Organizers for the 2017 North American International Auto Show said Wednesday the show spent “multi-millions of dollars” for the tech showcase that will debut during the upcoming press preview and industry days, and the following year extend into public show days.

“It’s not just about how pretty the car is, it’s about what the car’s going to do for you and with you, and how different that’s going to be going forward,” NAIAS 2017 Chairman Sam Slaughter told The Detroit News. “Next year it will bleed over into public days and within a few years it really won’t be a separate thing. It will just be what an auto show is about.”

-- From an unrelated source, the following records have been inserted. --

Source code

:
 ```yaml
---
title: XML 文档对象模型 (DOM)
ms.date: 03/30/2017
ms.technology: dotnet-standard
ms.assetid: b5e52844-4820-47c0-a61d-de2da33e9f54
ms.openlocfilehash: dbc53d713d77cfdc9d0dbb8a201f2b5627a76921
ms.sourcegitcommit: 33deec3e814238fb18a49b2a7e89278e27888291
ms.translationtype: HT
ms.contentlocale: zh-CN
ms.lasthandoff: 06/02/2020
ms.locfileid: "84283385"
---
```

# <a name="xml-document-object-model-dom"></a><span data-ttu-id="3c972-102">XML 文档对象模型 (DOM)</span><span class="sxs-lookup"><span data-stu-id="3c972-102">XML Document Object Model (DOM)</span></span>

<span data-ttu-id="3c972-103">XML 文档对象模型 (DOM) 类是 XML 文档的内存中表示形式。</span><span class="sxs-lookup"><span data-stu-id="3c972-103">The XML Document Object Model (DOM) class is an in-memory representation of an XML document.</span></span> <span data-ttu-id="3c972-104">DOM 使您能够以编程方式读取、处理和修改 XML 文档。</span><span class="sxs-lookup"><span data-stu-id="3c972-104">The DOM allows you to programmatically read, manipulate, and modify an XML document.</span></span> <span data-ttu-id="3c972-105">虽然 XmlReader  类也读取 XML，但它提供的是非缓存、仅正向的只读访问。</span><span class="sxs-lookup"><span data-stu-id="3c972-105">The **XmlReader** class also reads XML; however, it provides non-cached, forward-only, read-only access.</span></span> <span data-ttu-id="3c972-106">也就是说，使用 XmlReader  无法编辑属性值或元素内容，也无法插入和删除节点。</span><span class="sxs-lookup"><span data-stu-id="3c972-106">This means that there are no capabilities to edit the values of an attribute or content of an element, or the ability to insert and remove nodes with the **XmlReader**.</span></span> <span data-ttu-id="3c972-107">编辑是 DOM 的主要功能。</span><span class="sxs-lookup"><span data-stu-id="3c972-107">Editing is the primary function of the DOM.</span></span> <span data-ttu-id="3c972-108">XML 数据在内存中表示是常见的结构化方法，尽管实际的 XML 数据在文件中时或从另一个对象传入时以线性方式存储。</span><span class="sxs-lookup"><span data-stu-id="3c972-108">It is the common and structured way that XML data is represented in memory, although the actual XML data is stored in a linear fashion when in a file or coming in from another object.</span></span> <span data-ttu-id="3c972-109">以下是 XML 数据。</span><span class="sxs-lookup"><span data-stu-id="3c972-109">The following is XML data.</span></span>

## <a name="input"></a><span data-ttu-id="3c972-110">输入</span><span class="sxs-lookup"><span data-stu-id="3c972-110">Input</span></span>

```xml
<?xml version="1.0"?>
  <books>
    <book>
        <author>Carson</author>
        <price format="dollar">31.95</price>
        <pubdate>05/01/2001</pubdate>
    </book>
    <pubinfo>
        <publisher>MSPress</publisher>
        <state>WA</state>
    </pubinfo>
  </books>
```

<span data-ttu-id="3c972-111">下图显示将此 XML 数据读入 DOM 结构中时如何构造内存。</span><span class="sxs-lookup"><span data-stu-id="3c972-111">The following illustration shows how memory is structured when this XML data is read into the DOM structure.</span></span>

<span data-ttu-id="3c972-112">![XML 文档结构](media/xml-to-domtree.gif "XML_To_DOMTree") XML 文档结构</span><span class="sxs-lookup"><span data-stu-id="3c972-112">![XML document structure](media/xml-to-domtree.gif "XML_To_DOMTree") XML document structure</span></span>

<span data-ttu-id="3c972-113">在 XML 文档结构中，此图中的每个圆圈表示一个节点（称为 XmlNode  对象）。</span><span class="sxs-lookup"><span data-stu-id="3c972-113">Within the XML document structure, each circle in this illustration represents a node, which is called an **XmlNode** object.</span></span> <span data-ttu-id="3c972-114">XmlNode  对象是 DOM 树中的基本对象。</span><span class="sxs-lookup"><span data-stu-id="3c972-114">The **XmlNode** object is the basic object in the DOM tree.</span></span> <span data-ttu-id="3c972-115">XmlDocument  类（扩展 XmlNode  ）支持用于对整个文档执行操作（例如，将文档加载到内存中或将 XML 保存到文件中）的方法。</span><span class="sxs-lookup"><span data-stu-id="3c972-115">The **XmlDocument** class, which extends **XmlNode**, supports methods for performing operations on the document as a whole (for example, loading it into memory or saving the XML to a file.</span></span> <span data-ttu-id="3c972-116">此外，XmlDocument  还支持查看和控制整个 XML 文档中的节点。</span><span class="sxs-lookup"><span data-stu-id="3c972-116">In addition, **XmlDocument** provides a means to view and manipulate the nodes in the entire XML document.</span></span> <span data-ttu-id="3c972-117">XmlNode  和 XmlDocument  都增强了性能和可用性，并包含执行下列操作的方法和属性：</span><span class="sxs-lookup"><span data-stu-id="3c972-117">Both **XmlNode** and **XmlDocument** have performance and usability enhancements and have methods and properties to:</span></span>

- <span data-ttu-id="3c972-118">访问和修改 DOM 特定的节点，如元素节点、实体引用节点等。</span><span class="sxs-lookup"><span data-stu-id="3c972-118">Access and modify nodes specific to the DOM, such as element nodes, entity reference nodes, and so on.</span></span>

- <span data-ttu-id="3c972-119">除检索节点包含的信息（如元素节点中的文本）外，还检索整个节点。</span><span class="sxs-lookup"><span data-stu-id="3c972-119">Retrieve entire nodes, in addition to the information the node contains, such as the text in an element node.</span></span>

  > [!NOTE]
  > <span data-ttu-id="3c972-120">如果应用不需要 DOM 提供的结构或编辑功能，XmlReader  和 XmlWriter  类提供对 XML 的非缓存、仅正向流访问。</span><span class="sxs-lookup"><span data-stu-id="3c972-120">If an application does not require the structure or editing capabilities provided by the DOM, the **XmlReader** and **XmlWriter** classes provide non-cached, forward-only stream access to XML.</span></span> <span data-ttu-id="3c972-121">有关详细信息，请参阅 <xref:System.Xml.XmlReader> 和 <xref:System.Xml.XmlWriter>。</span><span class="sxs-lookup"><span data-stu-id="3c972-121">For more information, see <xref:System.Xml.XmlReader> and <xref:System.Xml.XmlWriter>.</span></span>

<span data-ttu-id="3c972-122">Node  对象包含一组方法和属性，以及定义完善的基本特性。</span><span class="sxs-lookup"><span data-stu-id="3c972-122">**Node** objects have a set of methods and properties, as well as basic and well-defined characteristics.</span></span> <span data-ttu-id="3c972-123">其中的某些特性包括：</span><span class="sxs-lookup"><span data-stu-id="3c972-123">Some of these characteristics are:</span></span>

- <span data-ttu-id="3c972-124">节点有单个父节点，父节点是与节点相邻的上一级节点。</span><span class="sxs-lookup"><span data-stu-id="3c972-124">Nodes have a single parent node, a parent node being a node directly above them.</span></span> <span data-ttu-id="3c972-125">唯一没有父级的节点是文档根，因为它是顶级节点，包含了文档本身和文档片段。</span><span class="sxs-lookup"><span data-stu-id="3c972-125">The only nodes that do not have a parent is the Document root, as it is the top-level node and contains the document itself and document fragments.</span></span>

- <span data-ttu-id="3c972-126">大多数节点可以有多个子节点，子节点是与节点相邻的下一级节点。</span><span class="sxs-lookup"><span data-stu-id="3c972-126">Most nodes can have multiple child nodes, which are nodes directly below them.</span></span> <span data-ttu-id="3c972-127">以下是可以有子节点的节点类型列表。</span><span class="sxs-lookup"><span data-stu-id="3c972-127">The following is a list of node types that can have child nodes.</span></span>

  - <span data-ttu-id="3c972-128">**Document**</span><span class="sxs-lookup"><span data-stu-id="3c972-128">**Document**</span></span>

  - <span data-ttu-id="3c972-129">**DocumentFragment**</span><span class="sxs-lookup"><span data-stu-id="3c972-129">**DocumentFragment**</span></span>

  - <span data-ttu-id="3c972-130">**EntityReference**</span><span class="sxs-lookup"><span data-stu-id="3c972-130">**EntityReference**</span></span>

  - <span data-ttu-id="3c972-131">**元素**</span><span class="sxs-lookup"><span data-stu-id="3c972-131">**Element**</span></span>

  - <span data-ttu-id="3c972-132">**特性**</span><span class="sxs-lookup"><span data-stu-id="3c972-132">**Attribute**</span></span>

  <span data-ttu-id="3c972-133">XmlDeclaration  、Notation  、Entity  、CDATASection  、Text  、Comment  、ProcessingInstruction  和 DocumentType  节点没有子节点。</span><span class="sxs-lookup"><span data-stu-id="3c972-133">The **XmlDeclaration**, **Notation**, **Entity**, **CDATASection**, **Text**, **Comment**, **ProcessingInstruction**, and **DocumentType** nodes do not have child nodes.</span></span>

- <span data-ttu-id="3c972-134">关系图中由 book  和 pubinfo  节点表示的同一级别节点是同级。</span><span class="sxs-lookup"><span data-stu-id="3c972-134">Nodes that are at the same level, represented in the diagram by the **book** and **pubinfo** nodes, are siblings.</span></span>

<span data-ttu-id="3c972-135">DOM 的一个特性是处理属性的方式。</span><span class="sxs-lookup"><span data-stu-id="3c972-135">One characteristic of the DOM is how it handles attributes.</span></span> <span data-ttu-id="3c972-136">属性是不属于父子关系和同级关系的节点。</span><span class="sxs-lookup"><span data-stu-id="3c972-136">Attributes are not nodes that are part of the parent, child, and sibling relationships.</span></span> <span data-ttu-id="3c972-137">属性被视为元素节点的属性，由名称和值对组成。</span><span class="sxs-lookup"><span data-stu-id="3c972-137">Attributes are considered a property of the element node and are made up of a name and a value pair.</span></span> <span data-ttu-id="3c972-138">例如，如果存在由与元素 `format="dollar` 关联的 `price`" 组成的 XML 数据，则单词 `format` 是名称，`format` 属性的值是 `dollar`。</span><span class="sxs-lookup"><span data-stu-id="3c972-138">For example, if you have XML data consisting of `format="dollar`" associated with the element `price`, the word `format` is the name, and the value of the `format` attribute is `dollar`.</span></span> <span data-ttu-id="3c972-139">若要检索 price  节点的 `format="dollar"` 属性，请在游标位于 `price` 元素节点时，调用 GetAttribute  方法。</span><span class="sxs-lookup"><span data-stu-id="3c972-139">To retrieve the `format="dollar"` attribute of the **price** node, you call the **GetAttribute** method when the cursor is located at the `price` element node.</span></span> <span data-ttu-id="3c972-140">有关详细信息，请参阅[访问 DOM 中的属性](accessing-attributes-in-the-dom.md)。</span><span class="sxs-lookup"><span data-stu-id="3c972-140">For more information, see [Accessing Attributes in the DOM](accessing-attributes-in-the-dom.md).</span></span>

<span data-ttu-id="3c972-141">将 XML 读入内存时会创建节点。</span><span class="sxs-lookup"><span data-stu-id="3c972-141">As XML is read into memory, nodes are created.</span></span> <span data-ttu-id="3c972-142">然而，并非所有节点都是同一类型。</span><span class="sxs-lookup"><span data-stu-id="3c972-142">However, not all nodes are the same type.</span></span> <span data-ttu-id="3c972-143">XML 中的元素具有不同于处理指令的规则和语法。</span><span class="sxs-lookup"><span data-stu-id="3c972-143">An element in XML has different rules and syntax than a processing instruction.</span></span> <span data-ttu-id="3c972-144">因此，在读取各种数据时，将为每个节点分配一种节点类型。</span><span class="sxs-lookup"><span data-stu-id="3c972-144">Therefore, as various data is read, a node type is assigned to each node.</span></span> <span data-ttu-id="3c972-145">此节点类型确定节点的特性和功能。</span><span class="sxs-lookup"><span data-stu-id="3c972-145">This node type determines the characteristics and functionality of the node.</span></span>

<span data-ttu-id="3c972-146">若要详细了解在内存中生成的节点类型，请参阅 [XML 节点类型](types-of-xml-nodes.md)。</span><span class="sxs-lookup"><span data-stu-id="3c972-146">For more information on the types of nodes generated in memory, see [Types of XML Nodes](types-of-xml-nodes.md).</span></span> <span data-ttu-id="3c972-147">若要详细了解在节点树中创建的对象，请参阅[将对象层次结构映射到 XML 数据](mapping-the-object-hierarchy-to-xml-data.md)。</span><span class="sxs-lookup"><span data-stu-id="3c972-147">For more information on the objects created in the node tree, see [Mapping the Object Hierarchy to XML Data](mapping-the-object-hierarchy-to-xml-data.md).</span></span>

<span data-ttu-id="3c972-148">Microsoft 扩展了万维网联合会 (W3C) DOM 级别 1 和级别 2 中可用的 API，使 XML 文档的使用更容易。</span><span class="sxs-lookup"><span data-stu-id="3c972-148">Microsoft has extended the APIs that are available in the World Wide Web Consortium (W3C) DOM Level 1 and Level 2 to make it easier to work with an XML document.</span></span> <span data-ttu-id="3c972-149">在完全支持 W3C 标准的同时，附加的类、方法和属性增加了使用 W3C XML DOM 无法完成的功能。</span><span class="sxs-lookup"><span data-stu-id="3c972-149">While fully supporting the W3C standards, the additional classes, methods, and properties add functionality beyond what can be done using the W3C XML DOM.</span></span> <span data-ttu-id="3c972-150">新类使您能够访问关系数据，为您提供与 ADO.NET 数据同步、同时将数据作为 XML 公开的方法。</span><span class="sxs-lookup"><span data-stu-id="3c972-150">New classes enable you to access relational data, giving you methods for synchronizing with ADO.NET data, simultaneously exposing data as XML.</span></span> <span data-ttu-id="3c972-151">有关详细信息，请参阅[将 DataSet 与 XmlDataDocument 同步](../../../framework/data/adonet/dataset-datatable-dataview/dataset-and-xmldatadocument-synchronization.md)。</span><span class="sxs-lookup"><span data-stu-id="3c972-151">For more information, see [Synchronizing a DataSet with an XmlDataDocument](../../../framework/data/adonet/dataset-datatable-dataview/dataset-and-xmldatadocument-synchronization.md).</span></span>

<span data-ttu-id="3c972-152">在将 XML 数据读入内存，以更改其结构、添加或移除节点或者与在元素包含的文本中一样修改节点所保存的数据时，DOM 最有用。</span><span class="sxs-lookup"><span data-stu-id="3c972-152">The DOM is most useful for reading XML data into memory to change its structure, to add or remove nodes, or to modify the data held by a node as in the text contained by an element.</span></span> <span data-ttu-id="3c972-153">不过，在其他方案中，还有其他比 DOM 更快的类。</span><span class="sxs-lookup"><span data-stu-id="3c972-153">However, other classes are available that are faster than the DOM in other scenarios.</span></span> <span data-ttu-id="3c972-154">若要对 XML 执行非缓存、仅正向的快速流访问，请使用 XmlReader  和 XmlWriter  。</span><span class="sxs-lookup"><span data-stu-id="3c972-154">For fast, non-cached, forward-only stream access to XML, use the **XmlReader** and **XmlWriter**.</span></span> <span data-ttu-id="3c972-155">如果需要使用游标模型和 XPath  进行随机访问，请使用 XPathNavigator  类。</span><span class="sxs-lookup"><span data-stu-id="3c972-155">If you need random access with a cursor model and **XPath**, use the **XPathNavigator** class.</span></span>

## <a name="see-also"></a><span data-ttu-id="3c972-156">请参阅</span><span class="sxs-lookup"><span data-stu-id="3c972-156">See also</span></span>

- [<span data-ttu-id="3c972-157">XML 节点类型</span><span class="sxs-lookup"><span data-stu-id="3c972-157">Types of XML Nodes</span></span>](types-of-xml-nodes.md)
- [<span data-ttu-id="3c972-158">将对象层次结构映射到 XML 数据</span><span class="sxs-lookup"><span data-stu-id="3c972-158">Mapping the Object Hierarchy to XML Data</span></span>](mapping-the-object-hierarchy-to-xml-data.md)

The 120,000-square-foot AutoMobili-D is the largest initiative the show has invested in since the Detroit auto show’s inception in 1907.

It’s also a play for the auto show to remain relevant: Several automakers in recent years have unveiled new vehicles outside of auto shows, including having significant presences at the CES technology trade show in Las Vegas, which takes place a week before the Detroit show.

Fiat Chrysler Automobiles NV will unveil a new vehicle Jan. 3 at CES instead of hosting a press conference at the Detroit show.

The new vehicle is expected to be shown in Detroit, but no press conference is planned for Fiat Chrysler at the show. It marks the second time since the 2009 economic downturn that the company won’t unveil a new vehicle during the show’s press preview days. The other was in 2010.

“Obviously, Detroit is the biggest show and very important to us. CES is also a big opportunity,” Rick Deneau, a company spokesman, told The Detroit News. “I think it will prove more obvious why specifically we are showing the vehicle first at CES once it’s revealed.”

Deneau declined to comment on specifics of the vehicle. The company will continue to have a substantial presence on Detroit’s show floor.

Unveiling a car at CES and bringing it to the Detroit show isn’t unprecedented for a Detroit automaker. General Motors Co. used CES in January 2016 to premiere its 2017 Chevrolet Bolt; it followed that up with a Detroit press conference for the all-electric car, along with the 2017 Chevy Cruze hatchback.

“As with any international auto show, sometimes product cycle launches do not coincide with show dates,” Rod Alberts, NAIAS executive director, said in a statement in response to Fiat Chrysler’s decision not to hold a news conference. “2017 NAIAS is shaping-up to be one of the most significant shows in recent years and we are very excited for the line-up of worldwide vehicle reveals from participating automakers. In total, NAIAS will have nearly 60 hours of presentation content from OEMs, suppliers, technology companies and startups that will be delivered from our global stage here in Detroit.”

Toyota Motor Corp. will reveal the 2018 Camry sedan and an unknown Lexus vehicle in addition to holding an Automobili-D news conference.

The Detroit show typically attracts journalists from across the globe who gather for significant worldwide vehicle reveals. Show spokesman Max Muncey said North America, global and auto show reveals were “tracking toward” the 2016 show figures.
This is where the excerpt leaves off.